Some discussion regarding Elena's design feel it reflects European standards of beauty over those of black culture. Her depiction in Street Fighter Duel has particularly been accused of whitewashing.

Funké Joseph of IGN praised her as the "first playable Black woman in the series, and, at the time, one of the only Black women in video games at all" in regards to her appearance in the first Street Fighter III, and gave further praise to her use of capoeira, adding it "offers a sense fluidity and finesse that other characters don’t possess." However, some like Amanda LaPergola in the aforementioned Mary Sue article drew issue with her design, her specifically noting that while other characters in the series were exaggerated stereotypes, "it seems like the default mode for “character from Africa' is always 'a tribal princess who wears no clothes." Author Nnedi Okorafor cited her "light skin, blue eyes and white hair" and "European features" as an example of how a character's ethnicity did not always match their appearance, and discussed her further regarding the lack of actual dark-skinned and African women in gaming, asking "Could it be that game makers felt that beauty existed only in those of 'fair' skin, straight hair, and small noses?"

While Jean-Karlo Lemus of Anime News Network acknowledged there was some criticism towards her design, particularly in regards to how she seemed to conform to European standards of beauty, he nonetheless described her as one of the most influential women in Capcom's history due to her role as the Street Fighter franchise's first black female character and saw her as a fan favorite.

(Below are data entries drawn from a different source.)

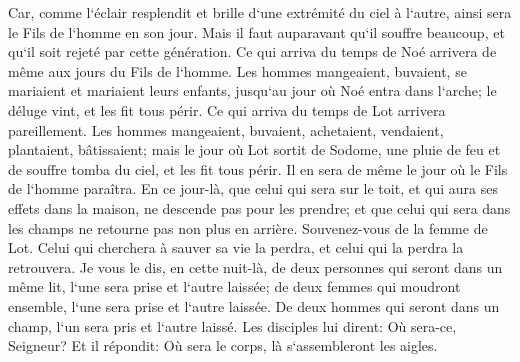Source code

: \verse Car, comme l`éclair resplendit et brille d`une extrémité du ciel à l`autre, ainsi sera le Fils de l`homme en son jour. 
\verse Mais il faut auparavant qu`il souffre beaucoup, et qu`il soit rejeté par cette génération. 
\verse Ce qui arriva du temps de Noé arrivera de même aux jours du Fils de l`homme. 
\verse Les hommes mangeaient, buvaient, se mariaient et mariaient leurs enfants, jusqu`au jour où Noé entra dans l`arche; le déluge vint, et les fit tous périr. 
\verse Ce qui arriva du temps de Lot arrivera pareillement. Les hommes mangeaient, buvaient, achetaient, vendaient, plantaient, bâtissaient; 
\verse mais le jour où Lot sortit de Sodome, une pluie de feu et de souffre tomba du ciel, et les fit tous périr. 
\verse Il en sera de même le jour où le Fils de l`homme paraîtra. 
\verse En ce jour-là, que celui qui sera sur le toit, et qui aura ses effets dans la maison, ne descende pas pour les prendre; et que celui qui sera dans les champs ne retourne pas non plus en arrière. 
\verse Souvenez-vous de la femme de Lot. 
\verse Celui qui cherchera à sauver sa vie la perdra, et celui qui la perdra la retrouvera. 
\verse Je vous le dis, en cette nuit-là, de deux personnes qui seront dans un même lit, l`une sera prise et l`autre laissée; 
\verse de deux femmes qui moudront ensemble, l`une sera prise et l`autre laissée. 
\verse De deux hommes qui seront dans un champ, l`un sera pris et l`autre laissé. 
\verse Les disciples lui dirent: Où sera-ce, Seigneur? Et il répondit: Où sera le corps, là s`assembleront les aigles. 

\chapter{}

However, he shared fan response in regards to her portrayal in the mobile game Street Fighter Duel, where she was often depicted with a lighter skintone to the extent of appearing whitewashed. Lemus felt this was particularly reflected in the "Trendy Elena" portrayal of the character in the game, which is based on Japanese gyaru fashion. While he felt her already dark skin tone and presence in Japan made the style appropriate for her, its implementation was another matter as it was more blatantly whitewashed in his eyes. While he emphasized that lighting was often a factor in how darker skintones were portrayed in media, in the case of Duel her appearance deviated too far from her original design to the point she seemed to be a different character entirely. He observed that this change received an almost universal negative reaction from fans of the character while he himself expressed disappointment with Capcom.